Bu herhâlde yollu’ diye düşünmüş olabilirler” açıklaması da taciz ve
tecavüz meselelerinin nasıl meşru gösterilmeye çalışıldığına ilginç bir
örnektir.
Türkiye’de
taciz ve tecavüz meselelerine hep ideolojik yaklaşılır. Hangi mahallede çıkmış
ise, karşı mahalle ahlâkî vurgularla diğerlerini toptan tacizci/tecavüzcü
olarak itham eder. Bu yaklaşım, maalesef bu problemle mücadelenin önündeki en
büyük engeldir.
Kadınlara
yönelik taciz ve tecavüz meseleleri muhafazakâr cenahta çıktığında haklı olarak
büyük gürültü çıkaran çağdaş gazeteciler, düşünce ve kadın dernekleri, son meselede
suspus olmuşlardır. Hattâ bir tanesi, “Yollu
diye düşünmüş olabilir” diyerek konuyu basitleştirmiştir.
Benzer
bir vaka, şu anki iktidar partisinden patlak verseydi yine sessiz kalacaklar
mıydı?
Hatırlanacağı
üzere, daha önce Ensar Vakfı’nın bir yurdunda yaşanan cinsel istismar, vakfın
bütününe teşmil edilmiş, hattâ imam-hatip okulları, İslâmî vakıf ve dernekler
zan altında tutulmuştu. Bu tutum devam dahi etmektedir. Demek ki derdimiz,
taciz ve tecavüz vakaları ya da bunlara sebep olanlar değil, bu olayın hangi
mahallede yaşandığı ile ilgilidir. Bu da taciz ve tecavüzün ideolojik bir hâl
aldığını göstermektedir.
Ahlâksızlığın
ahlâk vurgusuyla ve başkaları itham edilerek savuşturulmaya çalışılması ise
ülkemizde yaygın bir şekilde gördüğümüz suç bastırma yöntemidir. Aslında
kimsenin görmediği, kamuoyunun bilmediği, gizli saklı her türlü rezalet,
ahlâksızlık olarak düşünülmüyor. Bunları yapsanız bile, kimse bilmediyse,
meydanlara çıkıp “Tacize ve tecavüze hayır!” diye sloganlar atabilir,
diğerlerini tacizci ve tecavüzcü olarak suçlayabilirsiniz! Hâlbuki ne kadar
ahlâkî davrandığınızı görmek istiyorsanız, insanların bilmediği ve görmediği
zamanlarda ne yaptığınıza bakmanız lâzım.

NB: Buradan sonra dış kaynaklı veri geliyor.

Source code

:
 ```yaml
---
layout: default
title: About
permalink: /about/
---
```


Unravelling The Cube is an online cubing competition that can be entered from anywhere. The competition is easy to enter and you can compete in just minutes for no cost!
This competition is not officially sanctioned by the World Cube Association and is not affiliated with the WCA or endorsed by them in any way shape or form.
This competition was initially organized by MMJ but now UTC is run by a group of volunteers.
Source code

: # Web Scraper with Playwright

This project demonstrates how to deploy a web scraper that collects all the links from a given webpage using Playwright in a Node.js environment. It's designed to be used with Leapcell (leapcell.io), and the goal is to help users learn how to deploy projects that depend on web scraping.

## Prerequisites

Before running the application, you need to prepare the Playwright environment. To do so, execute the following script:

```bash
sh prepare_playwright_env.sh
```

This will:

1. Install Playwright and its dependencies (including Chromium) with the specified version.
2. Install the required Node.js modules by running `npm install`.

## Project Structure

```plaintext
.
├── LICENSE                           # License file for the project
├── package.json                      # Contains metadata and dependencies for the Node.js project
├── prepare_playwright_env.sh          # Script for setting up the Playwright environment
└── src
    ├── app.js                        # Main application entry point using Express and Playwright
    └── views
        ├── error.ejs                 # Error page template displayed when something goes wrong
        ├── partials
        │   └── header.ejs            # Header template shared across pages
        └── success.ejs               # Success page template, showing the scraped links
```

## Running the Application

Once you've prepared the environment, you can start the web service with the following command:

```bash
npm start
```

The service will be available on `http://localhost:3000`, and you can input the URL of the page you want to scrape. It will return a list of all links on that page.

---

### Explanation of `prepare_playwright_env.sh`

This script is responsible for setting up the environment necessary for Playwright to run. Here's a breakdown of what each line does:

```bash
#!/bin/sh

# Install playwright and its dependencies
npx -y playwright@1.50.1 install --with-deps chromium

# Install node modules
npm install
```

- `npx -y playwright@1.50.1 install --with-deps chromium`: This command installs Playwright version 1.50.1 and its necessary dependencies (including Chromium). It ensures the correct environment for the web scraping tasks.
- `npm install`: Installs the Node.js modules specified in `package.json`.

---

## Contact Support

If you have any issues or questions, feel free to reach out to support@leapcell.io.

Taciz ve tecavüz meselesini, ortaya çıktığı mahalleden bağımsız ele almadan çözemeyiz. Diğer türlü herkes birbirini itham eder ama sorunlar bir orada, bir burada yaşanmaya devam eder. Bu sebeple, bu tür vakalar ortaya çıkınca, ortaya çıktığı toplumsal grup da dâhil olmak üzere, herkes gerekli tepkileri göstermeli, mesele açığa kavuşmalı ve de taciz ve tecavüzcülere gereken hukukî yaptırımlar uygulanmalıdır. Taciz ve tecavüze yeltenen herkes bu yaptırımların farkında olmalı ve kimsenin kendilerini saklayacağı/koruyacağı umudunu taşımamalıdır.